*ASSIGNMENT*
From the listing below, tally the lines that include "CPSLabProcess". Return only the total.

*DATA LISTING*
______

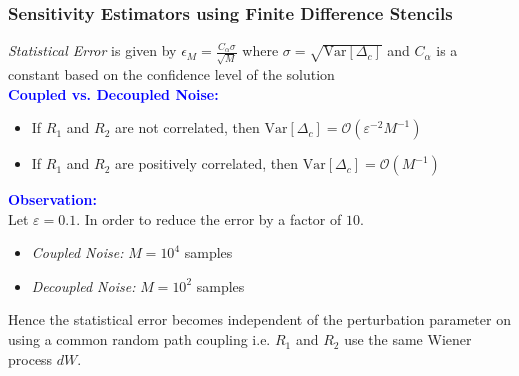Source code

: \documentclass[a4paper,10pt]{beamer}
\newcommand{\sqb}[1]{\left[ #1 \right]}
\newcommand{\rb}[1]{\left( #1 \right)}
\begin{document}
	\begin{frame}
		\frametitle{\large Sensitivity Estimators using Finite Difference Stencils}
		\textit{Statistical Error} is given by $\epsilon_{M} = \frac{C_{\alpha} \sigma}{\sqrt{M}}$ where $\sigma = \sqrt{\text{Var}\sqb{\Delta_{c}}}$ and $C_{\alpha}$ is a constant based on the confidence level of the solution \\
		\vspace{0.15cm}
		\textcolor{blue}{\textbf{Coupled vs. Decoupled Noise:}}
		\begin{itemize}
			\item {If $R_{1}$ and $R_{2}$ are not correlated, then $\text{Var}\sqb{\Delta_{c}} = \mathcal{O}\rb{\varepsilon^{-2} M^{-1}}$}
			\item {If $R_{1}$ and $R_{2}$ are positively correlated, then $\text{Var}\sqb{\Delta_{c}} = \mathcal{O}\rb{M^{-1}}$}
		\end{itemize}
		\textcolor{blue}{\textbf{Observation:}} \\
		Let $\varepsilon = 0.1$. In order to reduce the error by a factor of $10$.
		\begin{itemize}
			\item {\textit{Coupled Noise:} $M = 10^{4}$ samples}
			\item {\textit{Decoupled Noise:} $M = 10^{2}$ samples}
		\end{itemize}
		Hence the statistical error becomes independent of the perturbation parameter on using a common random path coupling i.e. $R_{1}$ and $R_{2}$ use the same Wiener process $dW$.
	\end{frame}
\end{document}
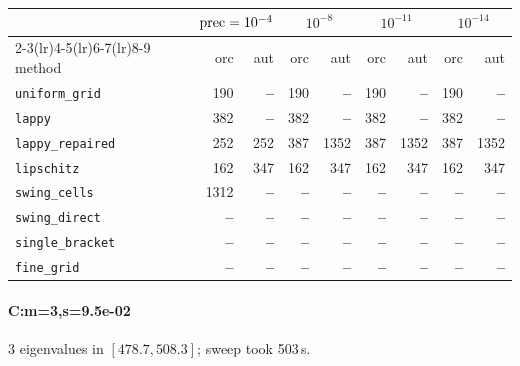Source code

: \begin{center}
\small
\begin{tabular}{lrrrrrrrr}
\toprule
& \multicolumn{2}{c}{$\pr=10^{-4}$} & \multicolumn{2}{c}{$10^{-8}$} & \multicolumn{2}{c}{$10^{-11}$} & \multicolumn{2}{c}{$10^{-14}$} \\
\cmidrule(lr){2-3}\cmidrule(lr){4-5}\cmidrule(lr){6-7}\cmidrule(lr){8-9}
method & orc & aut & orc & aut & orc & aut & orc & aut \\
\midrule
\texttt{uniform\_grid} & 190 & \textbf{--} & 190 & \textbf{--} & 190 & \textbf{--} & 190 & \textbf{--} \\
\texttt{lappy} & 382 & \textbf{--} & 382 & \textbf{--} & 382 & \textbf{--} & 382 & \textbf{--} \\
\texttt{lappy\_repaired} & 252 & 252 & 387 & 1352 & 387 & 1352 & 387 & 1352 \\
\texttt{lipschitz} & 162 & 347 & 162 & 347 & 162 & 347 & 162 & 347 \\
\texttt{swing\_cells} & 1312 & \textbf{--} & \textbf{--} & \textbf{--} & \textbf{--} & \textbf{--} & \textbf{--} & \textbf{--} \\
\texttt{swing\_direct} & \textbf{--} & \textbf{--} & \textbf{--} & \textbf{--} & \textbf{--} & \textbf{--} & \textbf{--} & \textbf{--} \\
\midrule
\texttt{single\_bracket} & \textbf{--} & \textbf{--} & \textbf{--} & \textbf{--} & \textbf{--} & \textbf{--} & \textbf{--} & \textbf{--} \\
\texttt{fine\_grid} & \textbf{--} & \textbf{--} & \textbf{--} & \textbf{--} & \textbf{--} & \textbf{--} & \textbf{--} & \textbf{--} \\
\bottomrule
\end{tabular}
\end{center}

\paragraph{C:m=3,s=9.5e-02} 3 eigenvalues in $[478.7, 508.3]$; sweep took 503\,s.

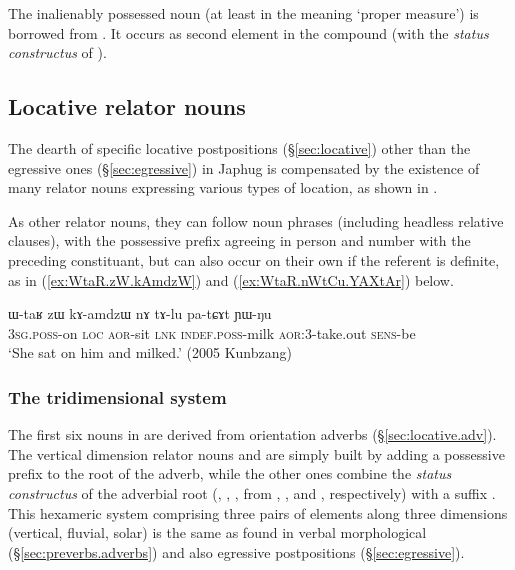 The inalienably possessed noun   (at least in the meaning `proper measure') is borrowed from . It occurs as second element in the compound (with the \textit{status constructus}  of ).

\subsection{Locative relator nouns} \label{sec:relator.location}
The dearth of specific locative postpositions (§\ref{sec:locative}) other than the egressive ones (§\ref{sec:egressive}) in Japhug is compensated by the existence of many relator nouns expressing various types of location, as shown in . 

As other relator nouns, they can follow noun phrases (including headless relative clauses), with the possessive prefix agreeing in person and number with the preceding constituant, but can also occur on their own if the referent is definite, as  in (\ref{ex:WtaR.zW.kAmdzW}) and (\ref{ex:WtaR.nWtCu.YAXtAr}) below.

\begin{exe}
\ex \label{ex:WtaR.zW.kAmdzW}
\gll  ɯ-taʁ zɯ kɤ-amdzɯ nɤ tɤ-lu pa-tɕɤt ɲɯ-ŋu\\
\textsc{3sg}.\textsc{poss}-on \textsc{loc} \textsc{aor}-sit \textsc{lnk} \textsc{indef}.\textsc{poss}-milk \textsc{aor}:3\flobv{}-take.out \textsc{sens}-be\\
\glt `She sat on him and milked.' (2005 Kunbzang)
\end{exe}

 

\subsubsection{The tridimensional system} \label{sec:relator.nouns.3d}
The first six nouns in  are derived from orientation adverbs (§\ref{sec:locative.adv}). The vertical dimension relator nouns  and  are simply built by adding a possessive prefix to the root of the adverb, while the other ones combine the \textit{status constructus} of the adverbial root (, , ,  from , ,  and , respectively) with a suffix . This hexameric system comprising three pairs of elements along three dimensions (vertical, fluvial, solar) is the same as found in verbal morphological (§\ref{sec:preverbs.adverbs}) and also egressive postpositions (§\ref{sec:egressive}).

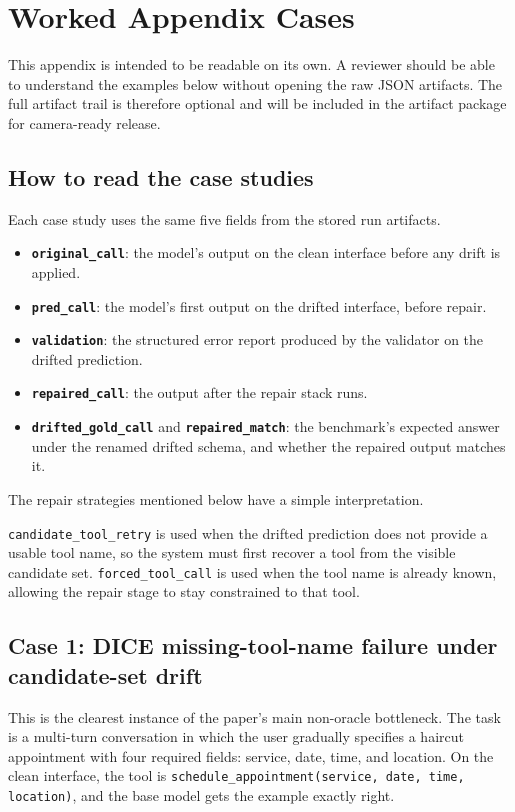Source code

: \documentclass{svproc}
\newcommand{\artifactrepolink}{artifact package for camera-ready release}
\begin{document}
\clearpage
\appendix
\renewcommand{\theHsection}{app.\Alph{section}}
\section{Worked Appendix Cases}
\label{app:artifact-guide}
This appendix is intended to be readable on its own. A reviewer should be able
to understand the examples below without opening the raw JSON artifacts. The
full artifact trail is therefore optional and will be included in the
\artifactrepolink{}.

\subsection{How to read the case studies}
Each case study uses the same five fields from the stored run artifacts.
\begin{itemize}
\item \textbf{\texttt{original\_call}}: the model's output on the clean interface
before any drift is applied.
\item \textbf{\texttt{pred\_call}}: the model's first output on the drifted
interface, before repair.
\item \textbf{\texttt{validation}}: the structured error report produced by the
validator on the drifted prediction.
\item \textbf{\texttt{repaired\_call}}: the output after the repair stack runs.
\item \textbf{\texttt{drifted\_gold\_call}} and \textbf{\texttt{repaired\_match}}:
the benchmark's expected answer under the renamed drifted schema, and whether
the repaired output matches it.
\end{itemize}

The repair strategies mentioned below have a simple interpretation.

\noindent\texttt{candidate\_tool\_retry} is used when the drifted prediction does not
provide a usable tool name, so the system must first recover a tool from the
visible candidate set. \texttt{forced\_tool\_call} is used when the tool name is
already known, allowing the repair stage to stay constrained to that tool.

\subsection{Case 1: DICE missing-tool-name failure under candidate-set drift}
\label{app:dice-missing-tool}
This is the clearest instance of the paper's main non-oracle bottleneck. The
task is a multi-turn conversation in which the user gradually specifies a
haircut appointment with four required fields: service, date, time, and
location. On the clean interface, the tool is
\texttt{schedule\_appointment(service, date, time, location)}, and the base
model gets the example exactly right.
\end{document}
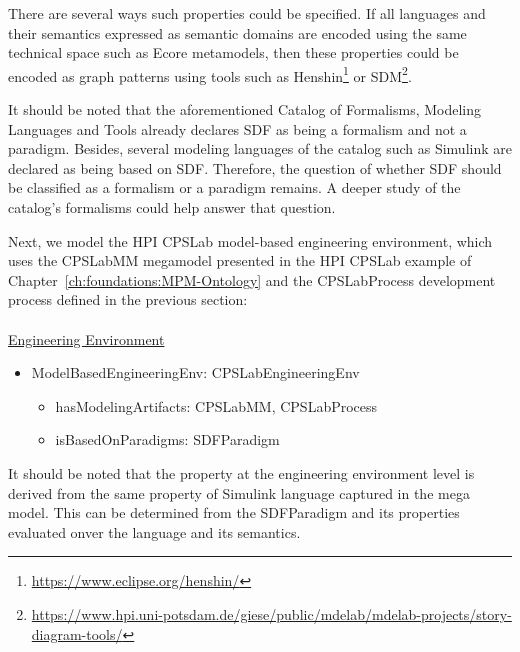 There are several ways such properties could be specified. If all languages and their semantics expressed as semantic domains are encoded using the same technical space such as Ecore metamodels, then these properties could be encoded as graph patterns using tools such as Henshin\footnote{\url{https://www.eclipse.org/henshin/}} or SDM\footnote{\url{https://www.hpi.uni-potsdam.de/giese/public/mdelab/mdelab-projects/story-diagram-tools/}}.

It should be noted that the aforementioned Catalog of Formalisms, Modeling Languages and Tools already declares SDF as being a formalism and not a paradigm. Besides, several modeling languages of the catalog such as Simulink are declared as being based on SDF. Therefore, the question of whether SDF should be classified as a formalism or a paradigm remains. A deeper study of the catalog's formalisms could help answer that question.

Next, we model the HPI CPSLab model-based engineering environment, which uses the CPSLabMM megamodel presented in the HPI CPSLab example of Chapter~\ref{ch:foundations:MPM-Ontology} and the CPSLabProcess development process defined in the previous section:
\\
\\
\noindent\uline{Engineering Environment}
\begin{itemize}
\item ModelBasedEngineeringEnv: CPSLabEngineeringEnv
    \begin{itemize}
        \item hasModelingArtifacts: CPSLabMM, CPSLabProcess
        \item isBasedOnParadigms: SDFParadigm
    \end{itemize}
\end{itemize}

It should be noted that the  property at the engineering environment level is derived from the same property of Simulink language captured in the mega model. This can be determined from the SDFParadigm and its properties evaluated onver the language and its semantics.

______

*OUTPUT FOR THIS TASK*
2